EXTRACTED INFORMATION:
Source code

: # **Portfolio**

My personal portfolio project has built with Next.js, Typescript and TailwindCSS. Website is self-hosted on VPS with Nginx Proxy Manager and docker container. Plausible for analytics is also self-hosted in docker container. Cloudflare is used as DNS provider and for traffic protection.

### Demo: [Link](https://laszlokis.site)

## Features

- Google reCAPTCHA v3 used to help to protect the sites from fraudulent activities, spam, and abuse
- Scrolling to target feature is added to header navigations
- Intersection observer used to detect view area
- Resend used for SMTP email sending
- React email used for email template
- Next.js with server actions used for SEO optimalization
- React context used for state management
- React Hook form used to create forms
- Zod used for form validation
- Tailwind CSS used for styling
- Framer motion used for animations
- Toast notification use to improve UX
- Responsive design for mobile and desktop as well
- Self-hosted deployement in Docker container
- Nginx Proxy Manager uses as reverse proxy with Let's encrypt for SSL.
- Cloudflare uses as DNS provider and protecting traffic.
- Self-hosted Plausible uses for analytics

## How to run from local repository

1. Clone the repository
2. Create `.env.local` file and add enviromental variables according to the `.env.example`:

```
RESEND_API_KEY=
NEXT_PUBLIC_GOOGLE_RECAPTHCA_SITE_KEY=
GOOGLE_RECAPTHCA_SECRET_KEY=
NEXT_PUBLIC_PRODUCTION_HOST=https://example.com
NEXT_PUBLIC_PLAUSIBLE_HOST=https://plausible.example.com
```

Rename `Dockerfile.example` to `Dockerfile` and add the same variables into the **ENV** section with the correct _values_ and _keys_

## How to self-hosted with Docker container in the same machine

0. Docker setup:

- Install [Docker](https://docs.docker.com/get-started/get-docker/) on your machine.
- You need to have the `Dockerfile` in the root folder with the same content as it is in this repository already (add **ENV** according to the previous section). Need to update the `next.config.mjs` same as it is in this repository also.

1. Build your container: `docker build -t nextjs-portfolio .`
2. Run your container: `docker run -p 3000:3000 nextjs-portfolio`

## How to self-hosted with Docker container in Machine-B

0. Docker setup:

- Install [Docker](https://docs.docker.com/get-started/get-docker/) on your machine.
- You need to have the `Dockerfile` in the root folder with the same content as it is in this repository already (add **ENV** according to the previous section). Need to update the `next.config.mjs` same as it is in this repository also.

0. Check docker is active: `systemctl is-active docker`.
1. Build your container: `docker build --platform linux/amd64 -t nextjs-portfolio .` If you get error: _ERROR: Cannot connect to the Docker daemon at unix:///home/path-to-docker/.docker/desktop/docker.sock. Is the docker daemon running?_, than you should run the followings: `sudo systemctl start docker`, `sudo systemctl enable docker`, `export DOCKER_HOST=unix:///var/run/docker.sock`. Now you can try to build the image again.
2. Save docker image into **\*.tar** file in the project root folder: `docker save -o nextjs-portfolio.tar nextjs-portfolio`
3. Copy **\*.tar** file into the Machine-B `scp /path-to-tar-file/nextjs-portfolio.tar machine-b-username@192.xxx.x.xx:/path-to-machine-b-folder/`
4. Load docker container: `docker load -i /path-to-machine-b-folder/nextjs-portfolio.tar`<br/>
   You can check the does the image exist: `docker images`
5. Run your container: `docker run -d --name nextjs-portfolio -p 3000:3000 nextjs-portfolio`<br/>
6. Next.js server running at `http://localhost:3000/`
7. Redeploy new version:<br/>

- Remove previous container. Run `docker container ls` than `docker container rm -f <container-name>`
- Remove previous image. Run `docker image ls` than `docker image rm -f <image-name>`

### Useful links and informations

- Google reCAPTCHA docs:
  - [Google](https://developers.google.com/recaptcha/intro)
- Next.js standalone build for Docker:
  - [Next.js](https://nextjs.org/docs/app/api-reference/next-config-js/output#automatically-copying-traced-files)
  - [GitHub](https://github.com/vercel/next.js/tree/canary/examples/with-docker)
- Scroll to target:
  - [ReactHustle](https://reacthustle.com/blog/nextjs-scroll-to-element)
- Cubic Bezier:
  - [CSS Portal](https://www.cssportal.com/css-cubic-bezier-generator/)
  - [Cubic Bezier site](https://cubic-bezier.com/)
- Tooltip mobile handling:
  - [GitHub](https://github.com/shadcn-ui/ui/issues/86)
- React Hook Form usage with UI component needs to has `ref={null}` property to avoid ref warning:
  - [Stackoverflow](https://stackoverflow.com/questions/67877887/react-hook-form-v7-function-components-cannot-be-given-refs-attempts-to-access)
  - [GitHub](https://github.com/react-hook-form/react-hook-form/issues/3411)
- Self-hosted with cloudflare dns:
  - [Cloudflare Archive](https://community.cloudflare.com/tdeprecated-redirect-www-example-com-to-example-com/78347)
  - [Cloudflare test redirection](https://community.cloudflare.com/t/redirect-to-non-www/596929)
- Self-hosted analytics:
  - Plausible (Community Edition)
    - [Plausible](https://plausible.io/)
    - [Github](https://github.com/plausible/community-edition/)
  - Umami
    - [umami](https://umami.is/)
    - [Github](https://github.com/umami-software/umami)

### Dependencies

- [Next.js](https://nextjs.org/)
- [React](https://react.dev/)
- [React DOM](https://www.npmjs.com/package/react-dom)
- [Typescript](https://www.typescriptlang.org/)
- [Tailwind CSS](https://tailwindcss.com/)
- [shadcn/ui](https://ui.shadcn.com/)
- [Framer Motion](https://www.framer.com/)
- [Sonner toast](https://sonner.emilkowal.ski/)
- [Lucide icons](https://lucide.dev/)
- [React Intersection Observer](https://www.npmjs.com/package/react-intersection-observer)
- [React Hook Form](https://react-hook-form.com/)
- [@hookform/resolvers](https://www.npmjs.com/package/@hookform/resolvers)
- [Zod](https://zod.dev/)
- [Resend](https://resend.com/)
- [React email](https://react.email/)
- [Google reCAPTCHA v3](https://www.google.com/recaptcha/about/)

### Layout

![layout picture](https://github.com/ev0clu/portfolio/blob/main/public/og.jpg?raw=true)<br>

PROBLEM TO WORK ON: All of the data above must be repeated exactly.

ANSWER TO THIS TASK:
Source code

: # **Portfolio**

My personal portfolio project has built with Next.js, Typescript and TailwindCSS. Website is self-hosted on VPS with Nginx Proxy Manager and docker container. Plausible for analytics is also self-hosted in docker container. Cloudflare is used as DNS provider and for traffic protection.

### Demo: [Link](https://laszlokis.site)

## Features

- Google reCAPTCHA v3 used to help to protect the sites from fraudulent activities, spam, and abuse
- Scrolling to target feature is added to header navigations
- Intersection observer used to detect view area
- Resend used for SMTP email sending
- React email used for email template
- Next.js with server actions used for SEO optimalization
- React context used for state management
- React Hook form used to create forms
- Zod used for form validation
- Tailwind CSS used for styling
- Framer motion used for animations
- Toast notification use to improve UX
- Responsive design for mobile and desktop as well
- Self-hosted deployement in Docker container
- Nginx Proxy Manager uses as reverse proxy with Let's encrypt for SSL.
- Cloudflare uses as DNS provider and protecting traffic.
- Self-hosted Plausible uses for analytics

## How to run from local repository

1. Clone the repository
2. Create `.env.local` file and add enviromental variables according to the `.env.example`:

```
RESEND_API_KEY=
NEXT_PUBLIC_GOOGLE_RECAPTHCA_SITE_KEY=
GOOGLE_RECAPTHCA_SECRET_KEY=
NEXT_PUBLIC_PRODUCTION_HOST=https://example.com
NEXT_PUBLIC_PLAUSIBLE_HOST=https://plausible.example.com
```

Rename `Dockerfile.example` to `Dockerfile` and add the same variables into the **ENV** section with the correct _values_ and _keys_

## How to self-hosted with Docker container in the same machine

0. Docker setup:

- Install [Docker](https://docs.docker.com/get-started/get-docker/) on your machine.
- You need to have the `Dockerfile` in the root folder with the same content as it is in this repository already (add **ENV** according to the previous section). Need to update the `next.config.mjs` same as it is in this repository also.

1. Build your container: `docker build -t nextjs-portfolio .`
2. Run your container: `docker run -p 3000:3000 nextjs-portfolio`

## How to self-hosted with Docker container in Machine-B

0. Docker setup:

- Install [Docker](https://docs.docker.com/get-started/get-docker/) on your machine.
- You need to have the `Dockerfile` in the root folder with the same content as it is in this repository already (add **ENV** according to the previous section). Need to update the `next.config.mjs` same as it is in this repository also.

0. Check docker is active: `systemctl is-active docker`.
1. Build your container: `docker build --platform linux/amd64 -t nextjs-portfolio .` If you get error: _ERROR: Cannot connect to the Docker daemon at unix:///home/path-to-docker/.docker/desktop/docker.sock. Is the docker daemon running?_, than you should run the followings: `sudo systemctl start docker`, `sudo systemctl enable docker`, `export DOCKER_HOST=unix:///var/run/docker.sock`. Now you can try to build the image again.
2. Save docker image into **\*.tar** file in the project root folder: `docker save -o nextjs-portfolio.tar nextjs-portfolio`
3. Copy **\*.tar** file into the Machine-B `scp /path-to-tar-file/nextjs-portfolio.tar machine-b-username@192.xxx.x.xx:/path-to-machine-b-folder/`
4. Load docker container: `docker load -i /path-to-machine-b-folder/nextjs-portfolio.tar`<br/>
   You can check the does the image exist: `docker images`
5. Run your container: `docker run -d --name nextjs-portfolio -p 3000:3000 nextjs-portfolio`<br/>
6. Next.js server running at `http://localhost:3000/`
7. Redeploy new version:<br/>

- Remove previous container. Run `docker container ls` than `docker container rm -f <container-name>`
- Remove previous image. Run `docker image ls` than `docker image rm -f <image-name>`

### Useful links and informations

- Google reCAPTCHA docs:
  - [Google](https://developers.google.com/recaptcha/intro)
- Next.js standalone build for Docker:
  - [Next.js](https://nextjs.org/docs/app/api-reference/next-config-js/output#automatically-copying-traced-files)
  - [GitHub](https://github.com/vercel/next.js/tree/canary/examples/with-docker)
- Scroll to target:
  - [ReactHustle](https://reacthustle.com/blog/nextjs-scroll-to-element)
- Cubic Bezier:
  - [CSS Portal](https://www.cssportal.com/css-cubic-bezier-generator/)
  - [Cubic Bezier site](https://cubic-bezier.com/)
- Tooltip mobile handling:
  - [GitHub](https://github.com/shadcn-ui/ui/issues/86)
- React Hook Form usage with UI component needs to has `ref={null}` property to avoid ref warning:
  - [Stackoverflow](https://stackoverflow.com/questions/67877887/react-hook-form-v7-function-components-cannot-be-given-refs-attempts-to-access)
  - [GitHub](https://github.com/react-hook-form/react-hook-form/issues/3411)
- Self-hosted with cloudflare dns:
  - [Cloudflare Archive](https://community.cloudflare.com/tdeprecated-redirect-www-example-com-to-example-com/78347)
  - [Cloudflare test redirection](https://community.cloudflare.com/t/redirect-to-non-www/596929)
- Self-hosted analytics:
  - Plausible (Community Edition)
    - [Plausible](https://plausible.io/)
    - [Github](https://github.com/plausible/community-edition/)
  - Umami
    - [umami](https://umami.is/)
    - [Github](https://github.com/umami-software/umami)

### Dependencies

- [Next.js](https://nextjs.org/)
- [React](https://react.dev/)
- [React DOM](https://www.npmjs.com/package/react-dom)
- [Typescript](https://www.typescriptlang.org/)
- [Tailwind CSS](https://tailwindcss.com/)
- [shadcn/ui](https://ui.shadcn.com/)
- [Framer Motion](https://www.framer.com/)
- [Sonner toast](https://sonner.emilkowal.ski/)
- [Lucide icons](https://lucide.dev/)
- [React Intersection Observer](https://www.npmjs.com/package/react-intersection-observer)
- [React Hook Form](https://react-hook-form.com/)
- [@hookform/resolvers](https://www.npmjs.com/package/@hookform/resolvers)
- [Zod](https://zod.dev/)
- [Resend](https://resend.com/)
- [React email](https://react.email/)
- [Google reCAPTCHA v3](https://www.google.com/recaptcha/about/)

### Layout

![layout picture](https://github.com/ev0clu/portfolio/blob/main/public/og.jpg?raw=true)<br>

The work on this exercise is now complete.